9. We will now consider the Boston housing data set, from the ISLR2 library.

#Loading required data
library(ISLR2)
library(boot)

data(Boston)

(a) Based on this data set, provide an estimate for the population mean of medv. Call this estimate ˆμ.

mu_hat <- mean(Boston$medv)
mu_hat
## [1] 22.53281

(b) Provide an estimate of the standard error of ˆμ. Interpret this result. Hint: We can compute the standard error of the sample mean by dividing the sample standard deviation by the square root of the number of observations.

n <- nrow(Boston)
se_formula <- sd(Boston$medv) / sqrt(n)
se_formula
## [1] 0.4088611
#This value estimates the expected variability of the sample mean across repeated samples from the population.

(c) Now estimate the standard error of ˆμ using the bootstrap. How does this compare to your answer from (b)?

boot.fn.mean <- function(data, index) {
  return(mean(data[index]))
}

set.seed(1)
boot.mean <- boot(Boston$medv, boot.fn.mean, R = 1000)
boot.mean
## 
## ORDINARY NONPARAMETRIC BOOTSTRAP
## 
## 
## Call:
## boot(data = Boston$medv, statistic = boot.fn.mean, R = 1000)
## 
## 
## Bootstrap Statistics :
##     original      bias    std. error
## t1* 22.53281 0.007650791   0.4106622
se_bootstrap <- sd(boot.mean$t)
se_bootstrap
## [1] 0.4106622
#The results are very close, confirming the validity of the formula in (b)

(d) Based on your bootstrap estimate from (c), provide a 95 % confidence interval for the mean of medv. Compare it to the results obtained using t.test(Boston$medv).
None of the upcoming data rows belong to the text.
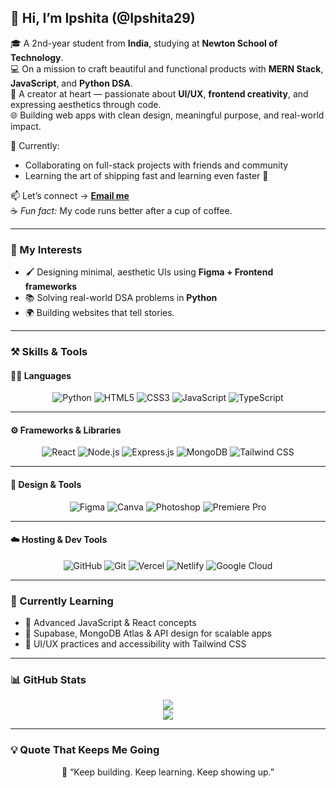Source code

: ## 🌸 Hi, I’m Ipshita (@Ipshita29)

🎓 A 2nd-year student from **India**, studying at **Newton School of Technology**.  
💻 On a mission to craft beautiful and functional products with **MERN Stack**, **JavaScript**, and **Python DSA**.  
🎨 A creator at heart — passionate about **UI/UX**, **frontend creativity**, and expressing aesthetics through code.  
🌐 Building web apps with clean design, meaningful purpose, and real-world impact.

💞️ Currently:
- Collaborating on full-stack projects with friends and community
- Learning the art of shipping fast and learning even faster 🚀

📫 Let’s connect → [**Email me**](mailto:ipshita2908@gmail.com)  
☕ *Fun fact:* My code runs better after a cup of coffee.

---

### 🚀 My Interests

- 🖌 Designing minimal, aesthetic UIs using **Figma + Frontend frameworks**
- 📚 Solving real-world DSA problems in **Python**
- 🌍 Building websites that tell stories.

---

### ⚒️ Skills & Tools

#### 👩‍💻 Languages  
<p align="center">
  <img src="https://img.shields.io/badge/Python-A36F99?style=for-the-badge&logo=python&logoColor=white" alt="Python" />
  <img src="https://img.shields.io/badge/HTML5-BD768D?style=for-the-badge&logo=html5&logoColor=white" alt="HTML5" />
  <img src="https://img.shields.io/badge/CSS3-BD768D?style=for-the-badge&logo=css3&logoColor=white" alt="CSS3" />
  <img src="https://img.shields.io/badge/JavaScript-A65482?style=for-the-badge&logo=javascript&logoColor=white" alt="JavaScript" />
  <img src="https://img.shields.io/badge/TypeScript-9B528B?style=for-the-badge&logo=typescript&logoColor=white" alt="TypeScript" />
</p>

---

#### ⚙️ Frameworks & Libraries  
<p align="center">
  <img src="https://img.shields.io/badge/React-893D7B?style=for-the-badge&logo=react&logoColor=61DAFB" alt="React" />
  <img src="https://img.shields.io/badge/Node.js-893D7B?style=for-the-badge&logo=node.js&logoColor=white" alt="Node.js" />
  <img src="https://img.shields.io/badge/Express.js-682C63?style=for-the-badge&logo=express&logoColor=white" alt="Express.js" />
  <img src="https://img.shields.io/badge/MongoDB-4A1C4F?style=for-the-badge&logo=mongodb&logoColor=white" alt="MongoDB" />
  <img src="https://img.shields.io/badge/Tailwind CSS-A5528C?style=for-the-badge&logo=tailwind-css&logoColor=white" alt="Tailwind CSS" />
</p>

---

#### 🎨 Design & Tools  
<p align="center">
  <img src="https://img.shields.io/badge/Figma-BD76A6?style=for-the-badge&logo=figma&logoColor=white" alt="Figma" />
  <img src="https://img.shields.io/badge/Canva-9C6FAF?style=for-the-badge&logo=canva&logoColor=white" alt="Canva" />
  <img src="https://img.shields.io/badge/Photoshop-682C63?style=for-the-badge&logo=adobe-photoshop&logoColor=white" alt="Photoshop" />
  <img src="https://img.shields.io/badge/Adobe Premiere-4A1C4F?style=for-the-badge&logo=adobe-premiere-pro&logoColor=white" alt="Premiere Pro" />
</p>

---

#### ☁️ Hosting & Dev Tools  
<p align="center">
  <img src="https://img.shields.io/badge/GitHub-0F172A?style=for-the-badge&logo=github&logoColor=white" alt="GitHub" />
  <img src="https://img.shields.io/badge/Git-F05032?style=for-the-badge&logo=git&logoColor=white" alt="Git" />
  <img src="https://img.shields.io/badge/Vercel-101010?style=for-the-badge&logo=vercel&logoColor=white" alt="Vercel" />
  <img src="https://img.shields.io/badge/Netlify-893D7B?style=for-the-badge&logo=netlify&logoColor=white" alt="Netlify" />
  <img src="https://img.shields.io/badge/Google Cloud-682C63?style=for-the-badge&logo=googlecloud&logoColor=white" alt="Google Cloud" />
</p>

---

### 🌱 Currently Learning

- 🔄 Advanced JavaScript & React concepts
- 🧩 Supabase, MongoDB Atlas & API design for scalable apps
- 💅 UI/UX practices and accessibility with Tailwind CSS

---

### 📊 GitHub Stats

<p align="center">
  <img src="https://github-readme-stats.vercel.app/api?username=Ipshita29&show_icons=true&theme=rose_pine&hide_border=true" />
  <br />
  <img src="https://github-readme-streak-stats.herokuapp.com/?user=Ipshita29&theme=rose_pine&hide_border=true" />
</p>

---

### 💡 Quote That Keeps Me Going

<p align="center">
  💫 “Keep building. Keep learning. Keep showing up.”
</p>



<!---
Ipshita29/Ipshita29 is a ✨ special ✨ repository because its `README.md` (this file) appears on your GitHub profile.
You can click the Preview link to take a look at your changes.
--->
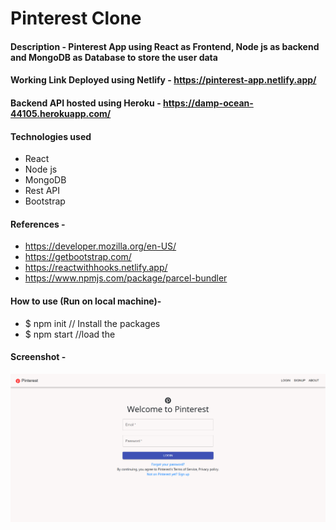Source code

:# Pinterest Clone

#### Description - Pinterest App using React as Frontend, Node js as backend and MongoDB as Database to store the user data

#### Working Link Deployed using Netlify - https://pinterest-app.netlify.app/

#### Backend API hosted using Heroku - https://damp-ocean-44105.herokuapp.com/

#### Technologies used
- React
- Node js
- MongoDB
- Rest API
- Bootstrap

#### References - 
- https://developer.mozilla.org/en-US/
- https://getbootstrap.com/
- https://reactwithhooks.netlify.app/
- https://www.npmjs.com/package/parcel-bundler

#### How to use (Run on local machine)- 
 - $ npm init       // Install the packages
 - $ npm start  //load the 
 
 #### Screenshot - 

![Screenshot](https://github.com/chetas11/Pinterest_Clone_Frontend/blob/master/src/images/Pinterest.png)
Hint: You can approximate a 95 % confidence interval using the formula [ˆμ − 2SE(ˆμ), ˆμ + 2SE(ˆμ)].

# Bootstrap 95% CI using [μ̂ − 2SE, μ̂ + 2SE]
ci_bootstrap <- c(mu_hat - 2 * se_bootstrap, mu_hat + 2 * se_bootstrap)
ci_bootstrap
## [1] 21.71148 23.35413
#Comparing with t test
t.test(Boston$medv)$conf.int
## [1] 21.72953 23.33608
## attr(,"conf.level")
## [1] 0.95
#Both confidence intervals are nearly identical, which suggests that the normal approximation used in the t-test is reasonable for the sample size.#

(e) Based on this data set, provide an estimate, ˆμmed, for the median value of medv in the population.

mu_med <- median(Boston$medv)
mu_med
## [1] 21.2

(f) We now would like to estimate the standard error of ˆμmed. Unfortunately,_ there is no simple formula for computing the standard error of the median. Instead, estimate the standard error of the median using the bootstrap. Comment on your findings.

boot.fn.median <- function(data, index) {
  return(median(data[index]))
}

set.seed(2)
boot.median <- boot(Boston$medv, boot.fn.median, R = 1000)

# Bootstrap SE
se_median <- sd(boot.median$t)
se_median
## [1] 0.3879954
#The bootstrap gives us a reliable estimate of the median's variability. The standard error is slightly smaller than that of the mean, consistent with the robustness of the median to outliers.

(g) Based on this data set, provide an estimate for the tenth percentile of medv in Boston census tracts. Call this quantity ˆμ0.1. (You can use the quantile() function.)

mu_0.1 <- quantile(Boston$medv, 0.1)
mu_0.1
##   10% 
## 12.75

(h) Use the bootstrap to estimate the standard error of ˆμ0.1. Comment on your findings.

boot.fn.quantile <- function(data, index) {
  return(quantile(data[index], 0.1))
}

set.seed(3)
boot.quantile <- boot(Boston$medv, boot.fn.quantile, R = 1000)

# Bootstrap SE
se_quantile <- sd(boot.quantile$t)
se_quantile
## [1] 0.4873263
#The standard error for the 10th percentile is higher than that of the mean or median, which reflects the increased uncertainty in estimating tail values in the distribution.